Jeff: That must be NO Burn Of Northeast!


----------



## jar546 (Aug 9, 2013)

Yes, we just approved it for a new home with TJI


----------



## cda (Aug 9, 2013)

jar546 said:
			
		

> Yes, we just approved it for a new home with TJI


Why?

Just an add on

Or code related??


----------



## jar546 (Aug 9, 2013)

PA has a requirement for TJI's in lieu of the sprinklers in the IRC for 1&2 family.  This will be in place of 1/2" sheetrock under the 1st floor.


----------



## cda (Aug 9, 2013)

Wow , not sure if equivalent ??


----------



## jar546 (Aug 9, 2013)

Actually is equivalent and they have data to prove it.  In addition, the applicator is the company that certifies the application taking responsibility and sharing the liability monkey.


----------



## RJJ (Aug 9, 2013)

The other trade off was 5/8 plywood. I did a  burn test as well per the ICC report. It past. 1/2 " dry wall good for at best 20minutes.

5/8 plywood on fire in less than 8 minutes.


----------



## cda (Aug 9, 2013)

RJJ said:
			
		

> The other trade off was 5/8 plywood. I did a  burn test as well per the ICC report.
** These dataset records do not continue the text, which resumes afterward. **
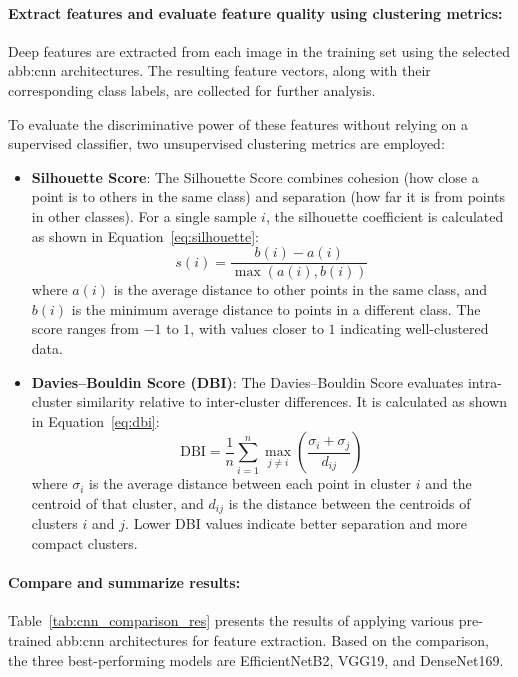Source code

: \paragraph{Extract features and evaluate feature quality using clustering metrics:}  
Deep features are extracted from each image in the training set using the selected \gls{abb:cnn} architectures. The resulting feature vectors, along with their corresponding class labels, are collected for further analysis.

To evaluate the discriminative power of these features without relying on a supervised classifier, two unsupervised clustering metrics are employed:

\begin{itemize}
    \item \textbf{Silhouette Score}:  
    The Silhouette Score combines cohesion (how close a point is to others in the same class) and separation (how far it is from points in other classes). For a single sample $i$, the silhouette coefficient is calculated as shown in Equation~\ref{eq:silhouette}:
    \begin{equation}
        s(i) = \frac{b(i) - a(i)}{\max(a(i), b(i))}
        \label{eq:silhouette}
    \end{equation}
    where $a(i)$ is the average distance to other points in the same class, and $b(i)$ is the minimum average distance to points in a different class. The score ranges from $-1$ to $1$, with values closer to $1$ indicating well-clustered data.

    \item \textbf{Davies–Bouldin Score (DBI)}:  
    The Davies–Bouldin Score evaluates intra-cluster similarity relative to inter-cluster differences. It is calculated as shown in Equation~\ref{eq:dbi}:
    \begin{equation}
        \text{DBI} = \frac{1}{n} \sum_{i=1}^{n} \max_{j \neq i} \left( \frac{\sigma_i + \sigma_j}{d_{ij}} \right)
        \label{eq:dbi}
    \end{equation}
    where $\sigma_i$ is the average distance between each point in cluster $i$ and the centroid of that cluster, and $d_{ij}$ is the distance between the centroids of clusters $i$ and $j$. Lower DBI values indicate better separation and more compact clusters.
\end{itemize}


\paragraph{Compare and summarize results:}  
Table~\ref{tab:cnn_comparison_res} presents the results of applying various pre-trained \gls{abb:cnn} architectures for feature extraction. Based on the comparison, the three best-performing models are EfficientNetB2, VGG19, and DenseNet169.

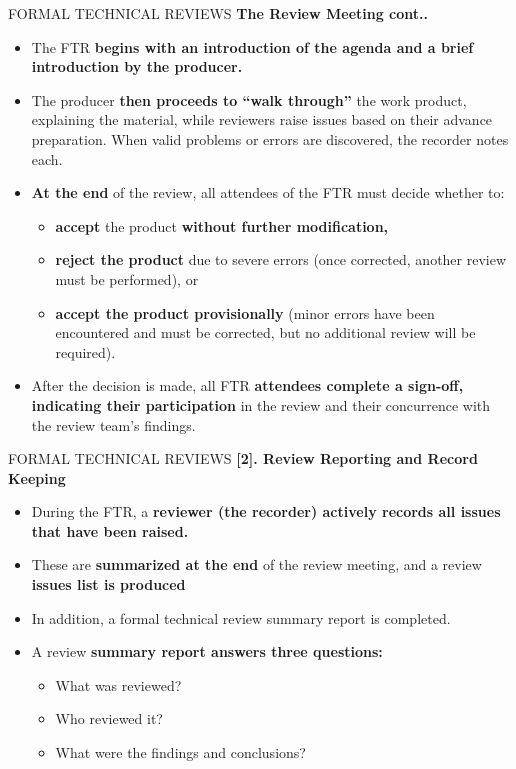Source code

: \documentclass{beamer}
\begin{document}
\begin{frame}{FORMAL TECHNICAL REVIEWS}
	\textbf{The Review Meeting cont..}
	\begin{itemize}

		\item The FTR \textbf{begins with an introduction of the agenda and a brief 
			introduction by the producer.}
		\item The producer \textbf{then proceeds to “walk through” }the work product, 
		explaining the material, while reviewers raise issues based on their 
		advance preparation. When valid problems or errors are discovered, 
		the recorder notes each.
		\item \textbf{At the end }of the review, all attendees of the FTR must decide whether to:
		\begin{itemize}
			\item \textbf{accept }the product \textbf{without further modification,}
			\item \textbf{reject the product} due to severe errors (once corrected, another review 
			must be performed), or

			\item \textbf{ accept the product provisionally }(minor errors have been encountered 
			and must be corrected, but no additional review will be required).
		\end{itemize}
	\item After the decision is made, all FTR\textbf{ attendees complete a sign-off, indicating 
		their participation} in the review and their concurrence with the review 
	team’s findings.
	\end{itemize}
\end{frame}

\begin{frame}{FORMAL TECHNICAL REVIEWS}
	\textbf{[2]. Review Reporting and Record Keeping}
	\begin{itemize}
		\item During the FTR, a \textbf{reviewer (the recorder) actively records all issues 
			that have been raised.}
		\item These are \textbf{summarized at the end} of the review meeting, and a review 
		\textbf{issues list is produced}
		\item In addition, a formal technical review summary report is completed.
		\item A review \textbf{summary report answers three questions:}
		\begin{itemize}
			\item What was reviewed? 
			\item Who reviewed it? 
			\item What were the findings and conclusions?
			
		\end{itemize}
	\end{itemize}
\end{frame}
\end{document}
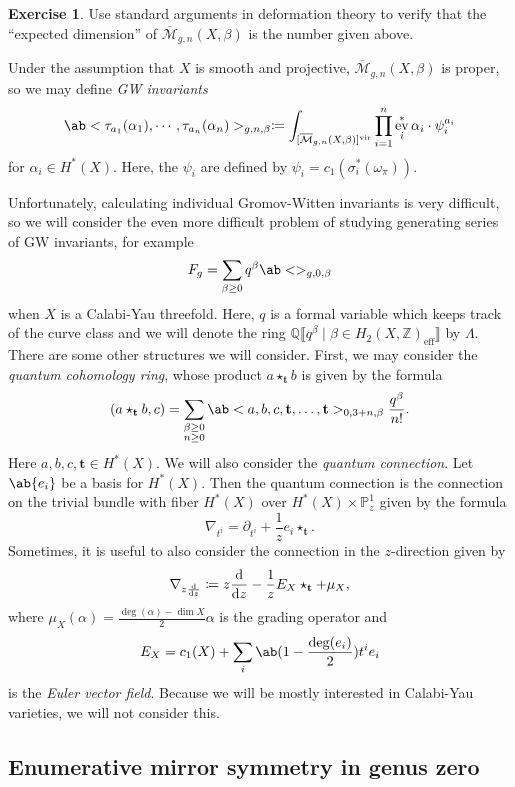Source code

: \documentclass{amsart}
\theoremstyle{definition}
\newtheorem{exer}[thm]{Exercise}
\theoremstyle{remark}
\theoremstyle{plain}
\theoremstyle{definition}
\theoremstyle{remark}
\newcommand{\Z}{\mathbb{Z}}
\newcommand{\Q}{\mathbb{Q}}
\renewcommand{\P}{\mathbb{P}}
\newcommand{\Mbar}{\overline{\mathcal{M}}}
\newcommand{\mbf}[1]{\mathbf{#1}}
\newcommand{\mr}[1]{\mathrm{#1}}
\newcommand{\1}{\mathbf{1}}
\newcommand{\2}{\mathbf{2}}
\newcommand{\3}{\mathbf{3}}
\newcommand{\vir}{\mr{vir}}
\newcommand{\ps}[1]{\llbracket #1 \rrbracket}
\DeclareMathOperator{\ev}{ev}
\begin{document}
\begin{exer}
    Use standard arguments in deformation theory to verify that the ``expected dimension'' of \(\Mbar_{g,n}(X, \beta)\) is the number given above.
\end{exer}

Under the assumption that \(X\) is smooth and projective, \(\Mbar_{g,n}(X, \beta)\) is proper, so we may define \textit{GW invariants}
\[ \ab<\tau_{a_1}(\alpha_1), \cdots, \tau_{a_n}(\alpha_n)>_{g,n,\beta} \coloneqq \int_{[\Mbar_{g,n}(X, \beta)]^{\vir}} \prod_{i=1}^n \ev_i^* \alpha_i \cdot \psi_i^{a_i} \]
for \(\alpha_i \in H^*(X)\). Here, the \(\psi_i\) are defined by \(\psi_i = c_1(\sigma_i^*(\omega_{\pi}))\).

Unfortunately, calculating individual Gromov-Witten invariants is very difficult, so we will consider the even more difficult problem of studying generating series of GW invariants, for example
\[ F_g = \sum_{\beta \geq 0} q^{\beta} \ab<>_{g,0,\beta} \]
when \(X\) is a Calabi-Yau threefold. Here, \(q\) is a formal variable which keeps track of the curve class and we will denote the ring \(\Q\ps{q^{\beta} \mid \beta \in H_2(X, \Z)_{\mr{eff}}}\) by \(\Lambda\). There are some other structures we will consider. First, we may consider the \textit{quantum cohomology ring}, whose product \(a \star_{\mbf{t}} b\) is given by the formula 
\[
    (a \star_{\mbf{t}} b, c) = \sum_{\substack{\beta \geq 0 \\ n \geq 0}} \ab<a,b,c, \mbf{t}, \ldots, \mbf{t}>_{0,3+n,\beta} \frac{q^{\beta}}{n!}.
\]
Here \(a,b,c, \mbf{t} \in H^*(X)\). We will also consider the \textit{quantum connection}. Let \(\ab\{ e_i \}\) be a basis for \(H^*(X)\). Then the quantum connection is the connection on the trivial bundle with fiber \(H^*(X)\) over \(H^*(X) \times \P^1_z\) given by the formula
\[ \nabla_{t^i} = \partial_{t^i} + \frac{1}{z} e_i \star_{\mbf{t}}. \]
Sometimes, it is useful to also consider the connection in the \(z\)-direction given by 
\[ \nabla_{z \odv{}{z}} \coloneqq z \odv{}{z} - \frac{1}{z} E_X \star_{\mbf{t}} + \mu_X, \]
where \(\mu_X(\alpha) = \frac{\deg(\alpha) - \dim X}{2} \alpha\) is the grading operator and
\[ E_X = c_1(X) + \sum_i \ab(1 - \frac{\deg(e_i)}{2})t^i e_i \]
is the \textit{Euler vector field}. Because we will be mostly interested in Calabi-Yau varieties, we will not consider this.

\subsection{Enumerative mirror symmetry in genus zero}%
\label{sub:Enumerative mirror symmetry in genus zero}
\end{document}
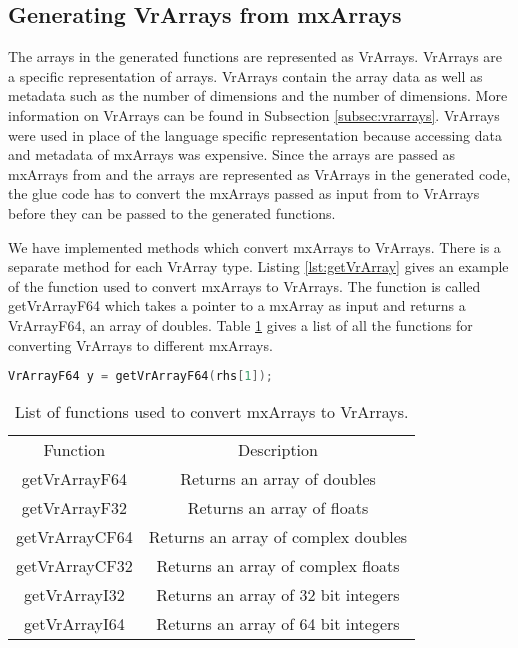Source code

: \subsection{Generating VrArrays from mxArrays}
The arrays in the generated functions are represented as VrArrays. VrArrays are a \velocty specific representation of arrays. VrArrays contain the array data as well as metadata such as the number of dimensions and the number of dimensions. More information on VrArrays can be found in Subsection \ref{subsec:vrarrays}. VrArrays were used in place of the language specific representation because accessing data and metadata of mxArrays was expensive. Since the arrays are passed as mxArrays from \matlab and the arrays are represented as VrArrays in the generated code, the glue code has to convert the mxArrays passed as input from \matlab to VrArrays before they can be passed to the generated functions. 

We have implemented methods which convert mxArrays to VrArrays. There is a separate method for each VrArray type. Listing \ref{lst:getVrArray} gives an example of the function used to convert mxArrays to VrArrays. The function is called getVrArrayF64 which takes a pointer to a mxArray as input and returns a VrArrayF64, an array of doubles. Table \ref{tab:getVrArray} gives a list of all the functions for converting VrArrays to different mxArrays. 

\begin{lstlisting}[language=c,caption={Converting mxArrays to VrArrays},label={lst:getVrArray}]
VrArrayF64 y = getVrArrayF64(rhs[1]);
\end{lstlisting}

\begin{table}[htbp]
\centering
\begin{tabular}{|c|c|}
\hline
Function       & Description                         \\ \hhline{|=|=|}
getVrArrayF64  & Returns an array of doubles         \\ \hline
getVrArrayF32  & Returns an array of floats          \\ \hline
getVrArrayCF64 & Returns an array of complex doubles \\ \hline
getVrArrayCF32 & Returns an array of complex floats  \\ \hline
getVrArrayI32  & Returns an array of 32 bit integers \\ \hline
getVrArrayI64  & Returns an array of 64 bit integers  \\ \hline
\end{tabular}
\caption{List of functions used to convert mxArrays to VrArrays.}
\label{tab:getVrArray}
\end{table}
It past. 1/2 " dry wall good for at best 20minutes.5/8 plywood on fire in less than 8 minutes.


Ok more wow interesting info


----------



## cda (Aug 9, 2013)

jar546 said:
			
		

> Actually is equivalent and they have data to prove it.  In addition, the applicator is the company that certifies the application taking responsibility and sharing the liability monkey.


And the link to the data is


----------



## FM William Burns (Aug 27, 2013)

> when the fire fighters left just before the vote to require I-joists to be coated for fire protection; and it failed


Some.........unfortunately the majority :-(


----------



## RJJ (Aug 27, 2013)

FM: It seems to be ok. Time will tell. This has gotten tossed into the mix in PA because they took out the requirement for sprinklers. Then cut a deal for 1/2 drywall or 5/8" plywood. Both good for less then 20 minutes. So by the time the fire trucks pull up the floors are just about ready to fail. Anyway you look at it & I Joist home is going to be a trash fire.


----------



## GBrackins (Aug 29, 2013)

I just received this from Weyerhaeuser in regards to their I-joists       Weyerhaeuser :: Flak Jacket Fire Protection    if you click on the FAQ section they have their ES report linked.


----------



## TheCommish (Aug 30, 2013)

so when they are installed vertical what doe the movie look like?


----------



## jpranch (Aug 30, 2013)

Sounds like the jury is still out? New code requirement? Industry will respond. Now I know what might come next but R&D from industry, don't dismiss it. Never discount first to market.


----------



## RJJ (Aug 30, 2013)

Very Interesting!


----------



## kyhowey (Aug 30, 2013)

I wonder if you cut a hole in the I-joist, if the edges of the cut hole are to be treated with a fire retardant?  Didn't read anything in the ESR report about it.


----------



## booneglyn (Oct 7, 2013)

I am an Engineer with the Trus Joist division of Weyerhaeuser.  Regarding "Membrane Protection" of light-weight framing (this would include I-joists, plated trusses, and light weight steel joists), these provisions for single-family structures are listed in section R501.3 of the 2012 IRC.  As noted earlier, Pennsylvania adopted nearly identical language in their own code.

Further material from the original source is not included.